Les cendres d'un trésor, que mon âme a perdu :
Hélas si ma douleur n'est sans force et sans armes,
Souffrez que je mêle mes larmes,
À ces cendres pleines de charmes, [1430]
Et que ce triste bien, me soit au moins rendu.
En cette funeste aventure,
Je ne veux point que la nature
Fasse un nouveau miracle en faveur de l'amour :
Et que de cet amas de cendre et de poussière, [1435]

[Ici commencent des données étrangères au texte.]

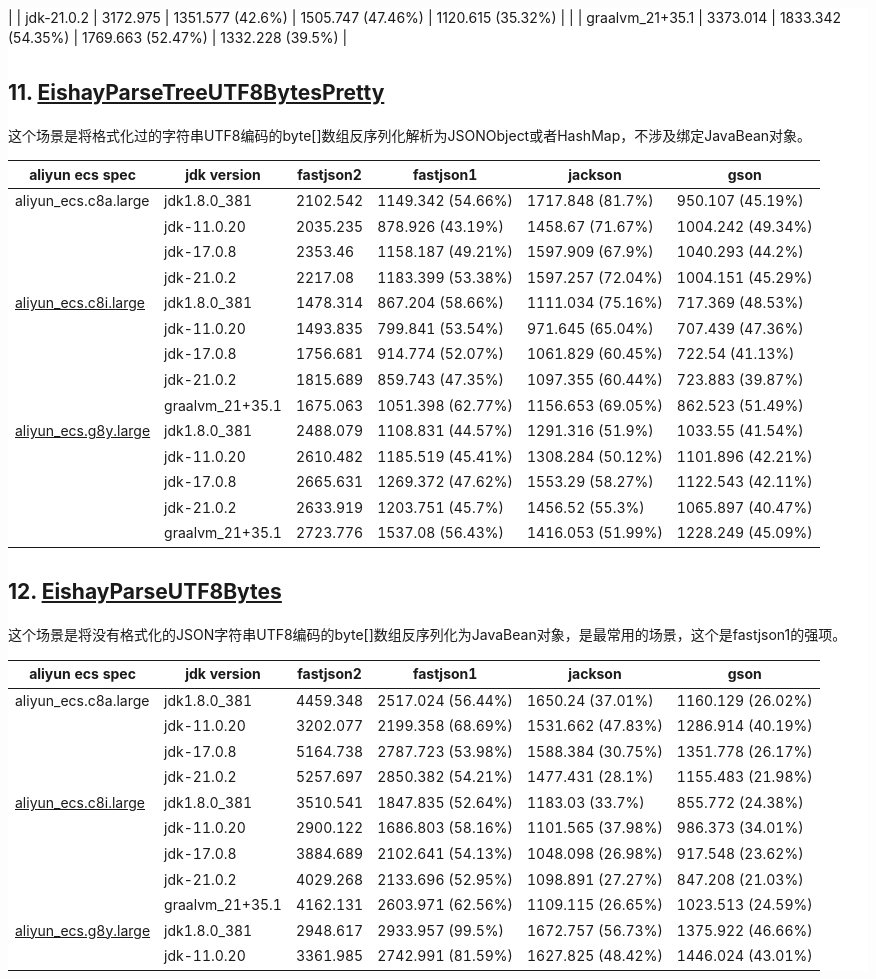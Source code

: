 |  | jdk-21.0.2	|	3172.975	|	1351.577 (42.6%)	|	1505.747 (47.46%)	|	1120.615 (35.32%) |
|  | graalvm_21+35.1	|	3373.014	|	1833.342 (54.35%)	|	1769.663 (52.47%)	|	1332.228 (39.5%) |

## 11. [EishayParseTreeUTF8BytesPretty](https://github.com/alibaba/fastjson2/blob/main/benchmark/src/main/java/com/alibaba/fastjson2/benchmark/eishay/EishayParseTreeUTF8BytesPretty.java)
这个场景是将格式化过的字符串UTF8编码的byte[]数组反序列化解析为JSONObject或者HashMap，不涉及绑定JavaBean对象。

| aliyun ecs spec | jdk version 	|	fastjson2	|	fastjson1	|	jackson	|	gson |
|-----|-----|----------|----------|----------|-----|
| aliyun_ecs.c8a.large | jdk1.8.0_381	|	2102.542	|	1149.342 (54.66%)	|	1717.848 (81.7%)	|	950.107 (45.19%) |
|  | jdk-11.0.20	|	2035.235	|	878.926 (43.19%)	|	1458.67 (71.67%)	|	1004.242 (49.34%) |
|  | jdk-17.0.8	|	2353.46	|	1158.187 (49.21%)	|	1597.909 (67.9%)	|	1040.293 (44.2%) |
|  | jdk-21.0.2	|	2217.08	|	1183.399 (53.38%)	|	1597.257 (72.04%)	|	1004.151 (45.29%) |
| [aliyun_ecs.c8i.large](https://help.aliyun.com/zh/ecs/user-guide/compute-optimized-instance-families#c8i) | jdk1.8.0_381	|	1478.314	|	867.204 (58.66%)	|	1111.034 (75.16%)	|	717.369 (48.53%) |
|  | jdk-11.0.20	|	1493.835	|	799.841 (53.54%)	|	971.645 (65.04%)	|	707.439 (47.36%) |
|  | jdk-17.0.8	|	1756.681	|	914.774 (52.07%)	|	1061.829 (60.45%)	|	722.54 (41.13%) |
|  | jdk-21.0.2	|	1815.689	|	859.743 (47.35%)	|	1097.355 (60.44%)	|	723.883 (39.87%) |
|  | graalvm_21+35.1	|	1675.063	|	1051.398 (62.77%)	|	1156.653 (69.05%)	|	862.523 (51.49%) |
| [aliyun_ecs.g8y.large](https://www.alibabacloud.com/zh/product/ecs/g8y) | jdk1.8.0_381	|	2488.079	|	1108.831 (44.57%)	|	1291.316 (51.9%)	|	1033.55 (41.54%) |
|  | jdk-11.0.20	|	2610.482	|	1185.519 (45.41%)	|	1308.284 (50.12%)	|	1101.896 (42.21%) |
|  | jdk-17.0.8	|	2665.631	|	1269.372 (47.62%)	|	1553.29 (58.27%)	|	1122.543 (42.11%) |
|  | jdk-21.0.2	|	2633.919	|	1203.751 (45.7%)	|	1456.52 (55.3%)	|	1065.897 (40.47%) |
|  | graalvm_21+35.1	|	2723.776	|	1537.08 (56.43%)	|	1416.053 (51.99%)	|	1228.249 (45.09%) |

## 12. [EishayParseUTF8Bytes](https://github.com/alibaba/fastjson2/blob/main/benchmark/src/main/java/com/alibaba/fastjson2/benchmark/eishay/EishayParseUTF8Bytes.java)
这个场景是将没有格式化的JSON字符串UTF8编码的byte[]数组反序列化为JavaBean对象，是最常用的场景，这个是fastjson1的强项。

| aliyun ecs spec | jdk version 	|	fastjson2	|	fastjson1	|	jackson	|	gson |
|-----|-----|----------|----------|----------|-----|
| aliyun_ecs.c8a.large | jdk1.8.0_381	|	4459.348	|	2517.024 (56.44%)	|	1650.24 (37.01%)	|	1160.129 (26.02%) |
|  | jdk-11.0.20	|	3202.077	|	2199.358 (68.69%)	|	1531.662 (47.83%)	|	1286.914 (40.19%) |
|  | jdk-17.0.8	|	5164.738	|	2787.723 (53.98%)	|	1588.384 (30.75%)	|	1351.778 (26.17%) |
|  | jdk-21.0.2	|	5257.697	|	2850.382 (54.21%)	|	1477.431 (28.1%)	|	1155.483 (21.98%) |
| [aliyun_ecs.c8i.large](https://help.aliyun.com/zh/ecs/user-guide/compute-optimized-instance-families#c8i) | jdk1.8.0_381	|	3510.541	|	1847.835 (52.64%)	|	1183.03 (33.7%)	|	855.772 (24.38%) |
|  | jdk-11.0.20	|	2900.122	|	1686.803 (58.16%)	|	1101.565 (37.98%)	|	986.373 (34.01%) |
|  | jdk-17.0.8	|	3884.689	|	2102.641 (54.13%)	|	1048.098 (26.98%)	|	917.548 (23.62%) |
|  | jdk-21.0.2	|	4029.268	|	2133.696 (52.95%)	|	1098.891 (27.27%)	|	847.208 (21.03%) |
|  | graalvm_21+35.1	|	4162.131	|	2603.971 (62.56%)	|	1109.115 (26.65%)	|	1023.513 (24.59%) |
| [aliyun_ecs.g8y.large](https://www.alibabacloud.com/zh/product/ecs/g8y) | jdk1.8.0_381	|	2948.617	|	2933.957 (99.5%)	|	1672.757 (56.73%)	|	1375.922 (46.66%) |
|  | jdk-11.0.20	|	3361.985	|	2742.991 (81.59%)	|	1627.825 (48.42%)	|	1446.024 (43.01%) |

Elle revienne à la lumière,
Avec sa beauté première,
Me redonner la vie en reprenant le jour.
Accablé de maux si funestes,
Je veux les pitoyables restes, [1440]
D'un corps rempli d'appats, d'un chef d'oeuvre si beau :
Je veux que cet objet, pour qui mon coeur soupire,
Pour qui mon triste coeur expire,
Après la perte d'un empire,
Lui qui fut sans bonheur, ne soit pas sans tombeau. [1445]
Je veux mêler à cette cendre,
Le sang que je m'en vais répandre,
Et la mettre en ce coeur, que je m'en vais percer :
Je veux qu'il serve d'urne à cette cendre aimée,
Et que là mon âme enflammée, [1450]
Tâche de la rendre animée,
Par la chaleur du sang, que je m'en vais verser.